Paul Soglin, reading my post called The corporate goose, does not like my suggestion that income should be taxed when it finally reaches someone who can spend it. The context for my comment was the double taxation inherent in the corporate income tax. I don't think it makes sense to tax profit at the corporate level and tax it again when it reaches shareholders.

One solution to this is to eliminate or greatly reduce taxation of dividends and capital gains. This is the route that Congress took in the Jobs and Growth Tax Relief Reconciliation Act of 2003. (I preferred the day when legislative proposals didn't have brand names.)

This is better than complete double taxation but it's not the route I would take. I am not a fan of picking and choosing when it comes to taxation. Whether I earn my income from working for someone else or from long term investment, I ought to be taxed at the same rate (although the latter income needs to be indexed).

Paul thinks that my idea (tax the money when it reaches the shareholders) would mean "that the poorest consumer and wage earner will ultimately pay the tax, resulting in little progressivity."

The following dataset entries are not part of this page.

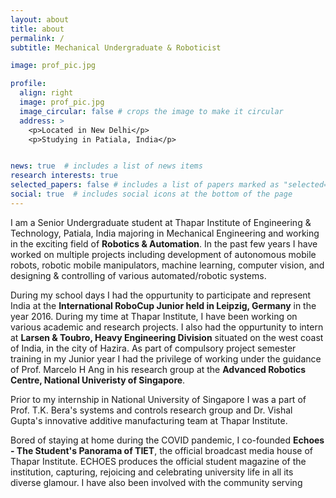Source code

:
 ```yaml
---
layout: about
title: about
permalink: /
subtitle: Mechanical Undergraduate & Roboticist

image: prof_pic.jpg

profile:
  align: right
  image: prof_pic.jpg
  image_circular: false # crops the image to make it circular
  address: >
    <p>Located in New Delhi</p>
    <p>Studying in Patiala, India</p>


news: true  # includes a list of news items
research interests: true
selected_papers: false # includes a list of papers marked as "selected={true}"
social: true  # includes social icons at the bottom of the page
---
```


I am a Senior Undergraduate student at Thapar Institute of Engineering & Technology, Patiala, India majoring in Mechanical Engineering and working in the exciting field of **Robotics & Automation**. In the past few years I have worked on multiple projects including development of autonomous mobile robots, robotic mobile manipulators, machine learning, computer vision, and designing & controlling of various automated/robotic systems.

During my school days I had the oppurtunity to participate and represent India at the **International RoboCup Junior held in Leipzig, Germany** in the year 2016. During my time at Thapar Institute, I have been working on various academic and research projects. I also had the oppurtunity to intern at **Larsen & Toubro, Heavy Engineering Division** situated on the west coast of India, in the city of Hazira. As part of compulsory project semester training in my Junior year I had the privilege of working under the guidance of Prof. Marcelo H Ang in his research group at the **Advanced Robotics Centre, National Univeristy of Singapore**.

Prior to my internship in National University of Singapore I was a part of Prof. T.K. Bera's systems and controls research group and Dr. Vishal Gupta's innovative additive manufacturing team at Thapar Institute.

Bored of staying at home during the COVID pandemic, I co-founded **Echoes - The Student's Panorama of TIET**, the official broadcast media house of Thapar Institute. ECHOES produces the official student magazine of the institution, capturing, rejoicing and celebrating university life in all its diverse glamour. I have also been involved with the community serving

<!-- I am a goal-oriented, determined, hard-working Junior Undergraduate at Thapar Institute of Engineering & Technology, Patiala, India, pursuing my bachelor's in Mechanical Engineering. Equipped with technical, analytical, and leadership skills, I'm deeply interested in the field of Robotics and Automation with a demonstrated history in Computer-Aided Design, Control Systems, Rapid Prototyping, and Manufacturing. I believe in learning by doing things. My goal is to take my skills and channel them into a career where I can join my fellow researchers, innovators, engineers to make robots (of any type/any kind) accessible to all by inventing unique solutions for real-world problems. I believe my skills, creativity, and enthusiasm for the field will be assets to any team I join. -->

But that's precisely what it won't do. Much of the corporate income tax is actually borne by labor and consumers. He cites a DOR study that says this is a little less than half which may or may not be so. The point is that much of it is not paid by the plutocrats.

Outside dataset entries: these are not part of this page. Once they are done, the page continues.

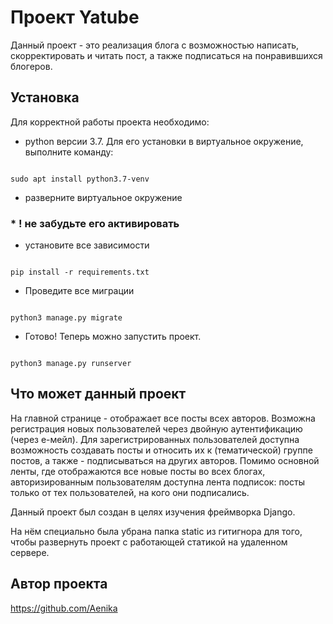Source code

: # Проект Yatube 

Данный проект - это реализация блога с возможностью написать, скорректировать и читать пост, а также подписаться на понравившихся блогеров.

## Установка 

Для корректной работы проекта необходимо: 

*  python версии 3.7. Для его установки в виртуальное окружение, выполните команду:

 ``` 

sudo apt install python3.7-venv 

``` 

* разверните виртуальное окружение 

### * ! не забудьте его активировать 

* установите все зависимости

``` 

pip install -r requirements.txt 

``` 

* Проведите все миграции 

``` 

python3 manage.py migrate 

``` 

* Готово! Теперь можно запустить проект. 

``` 

python3 manage.py runserver 

``` 

## Что может данный проект 

На главной странице - отображает все посты всех авторов.
Возможна регистрация новых пользователей через двойную аутентификацию (через е-мейл).
Для зарегистрированных пользователей доступна возможность создавать посты и относить их к (тематической) группе постов, а также - подписываться на других авторов. Помимо основной ленты, где отображаются все новые посты во всех блогах, авторизированным пользователям доступна лента подписок: посты только от тех пользователей, на кого они подписались.

Данный проект был создан в целях изучения фреймворка Django.

На нём специально была убрана папка static из гитигнора для того, чтобы развернуть проект с работающей статикой на удаленном сервере.

## Автор проекта
https://github.com/Aenika 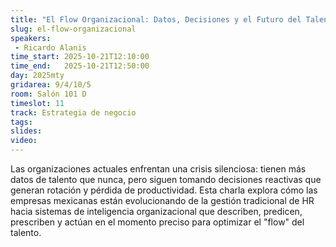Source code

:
 ```yaml
---
title: "El Flow Organizacional: Datos, Decisiones y el Futuro del Talento"
slug: el-flow-organizacional
speakers:
 - Ricardo Alanis
time_start: 2025-10-21T12:10:00
time_end:   2025-10-21T12:50:00
day: 2025mty
gridarea: 9/4/10/5
room: Salón 101 D
timeslot: 11
track: Estrategia de negocio
tags:
slides: 
video: 
---
```


Las organizaciones actuales enfrentan una crisis silenciosa: tienen más datos de talento que nunca, pero siguen tomando decisiones reactivas que generan rotación y pérdida de productividad. Esta charla explora cómo las empresas mexicanas están evolucionando de la gestión tradicional de HR hacia sistemas de inteligencia organizacional que describen, predicen, prescriben y actúan en el momento preciso para optimizar el "flow" del talento.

But with my idea, it all is or the savings are passed on to laborers and consumers who will generally pay a lower tax rate and benefit from the additional income or savings. Corporations cannot buy yachts or sip Dom on the Cote d' Azur. The point is to make money for the shareholders and, at some point, they must take it into income. Tax it then but, of course, tax it as little as possible.
We don't want to kill that corporate goose.

Monday, October 22, 2007

Practicalities

Politics is the art of the possible. There is a lot in the state budget compromise that I don't like. I am particularly turned off by the cigarette tax increase because it seems to me to be a prime example of NIMBY taxation. Let's stick it to some other people. But if the revenue that the tax will provide is really needed, shouldn't we all be willing to pay it? I understand the argument that smokers increase health costs but I am also aware that, strictly speaking, the net effect of smoking may be to decrease and not increase health costs. I am aware that a tax increase might make some people quit, but sticking it to people who presumably have an addiction and will find it very difficult not to pay is a tad sleazy.

On the other hand, it's not the fox hole that I want to die over.

I also think that conservatives and the GOP need to think hard about just what our position on health care reform ought to be. HSAs and consumer choice are important but we are kidding ourselves if we think that's going to carry the day.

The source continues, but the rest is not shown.